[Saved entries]

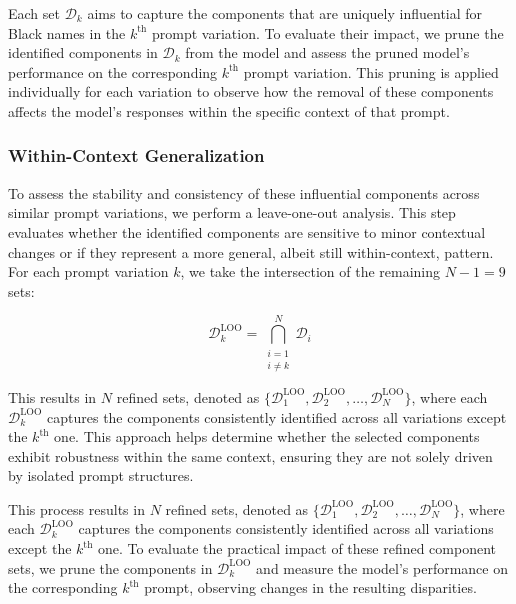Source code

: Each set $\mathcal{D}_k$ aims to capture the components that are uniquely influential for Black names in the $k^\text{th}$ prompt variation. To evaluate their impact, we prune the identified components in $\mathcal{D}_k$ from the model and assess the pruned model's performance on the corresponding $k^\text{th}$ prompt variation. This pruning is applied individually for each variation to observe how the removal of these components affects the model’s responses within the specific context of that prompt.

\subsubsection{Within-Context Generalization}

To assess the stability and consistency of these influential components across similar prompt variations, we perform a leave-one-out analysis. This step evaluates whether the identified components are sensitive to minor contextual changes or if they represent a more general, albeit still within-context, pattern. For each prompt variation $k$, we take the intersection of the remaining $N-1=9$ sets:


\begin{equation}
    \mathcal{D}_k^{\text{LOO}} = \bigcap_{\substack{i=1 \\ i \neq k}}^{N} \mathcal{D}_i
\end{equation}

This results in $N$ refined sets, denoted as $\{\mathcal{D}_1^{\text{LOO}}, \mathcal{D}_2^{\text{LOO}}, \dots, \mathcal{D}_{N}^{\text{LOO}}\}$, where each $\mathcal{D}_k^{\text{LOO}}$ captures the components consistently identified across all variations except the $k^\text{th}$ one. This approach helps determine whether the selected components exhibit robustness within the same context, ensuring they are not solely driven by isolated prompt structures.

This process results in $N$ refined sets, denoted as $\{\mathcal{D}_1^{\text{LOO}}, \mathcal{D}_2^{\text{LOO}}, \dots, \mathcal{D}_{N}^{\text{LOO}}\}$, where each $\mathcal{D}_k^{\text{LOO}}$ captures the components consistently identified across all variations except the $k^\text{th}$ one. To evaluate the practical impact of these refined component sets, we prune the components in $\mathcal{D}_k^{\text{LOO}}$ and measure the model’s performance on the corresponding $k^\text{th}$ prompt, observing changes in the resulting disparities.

▶ [WHAT TO DO]:
Strip the images and reproduce the remaining records precisely.

▶ [EXERCISE ANSWER]:
Source code

: Each set $\mathcal{D}_k$ aims to capture the components that are uniquely influential for Black names in the $k^\text{th}$ prompt variation. To evaluate their impact, we prune the identified components in $\mathcal{D}_k$ from the model and assess the pruned model's performance on the corresponding $k^\text{th}$ prompt variation. This pruning is applied individually for each variation to observe how the removal of these components affects the model’s responses within the specific context of that prompt.

\subsubsection{Within-Context Generalization}

To assess the stability and consistency of these influential components across similar prompt variations, we perform a leave-one-out analysis. This step evaluates whether the identified components are sensitive to minor contextual changes or if they represent a more general, albeit still within-context, pattern. For each prompt variation $k$, we take the intersection of the remaining $N-1=9$ sets:


\begin{equation}
    \mathcal{D}_k^{\text{LOO}} = \bigcap_{\substack{i=1 \\ i \neq k}}^{N} \mathcal{D}_i
\end{equation}

This results in $N$ refined sets, denoted as $\{\mathcal{D}_1^{\text{LOO}}, \mathcal{D}_2^{\text{LOO}}, \dots, \mathcal{D}_{N}^{\text{LOO}}\}$, where each $\mathcal{D}_k^{\text{LOO}}$ captures the components consistently identified across all variations except the $k^\text{th}$ one. This approach helps determine whether the selected components exhibit robustness within the same context, ensuring they are not solely driven by isolated prompt structures.

This process results in $N$ refined sets, denoted as $\{\mathcal{D}_1^{\text{LOO}}, \mathcal{D}_2^{\text{LOO}}, \dots, \mathcal{D}_{N}^{\text{LOO}}\}$, where each $\mathcal{D}_k^{\text{LOO}}$ captures the components consistently identified across all variations except the $k^\text{th}$ one. To evaluate the practical impact of these refined component sets, we prune the components in $\mathcal{D}_k^{\text{LOO}}$ and measure the model’s performance on the corresponding $k^\text{th}$ prompt, observing changes in the resulting disparities.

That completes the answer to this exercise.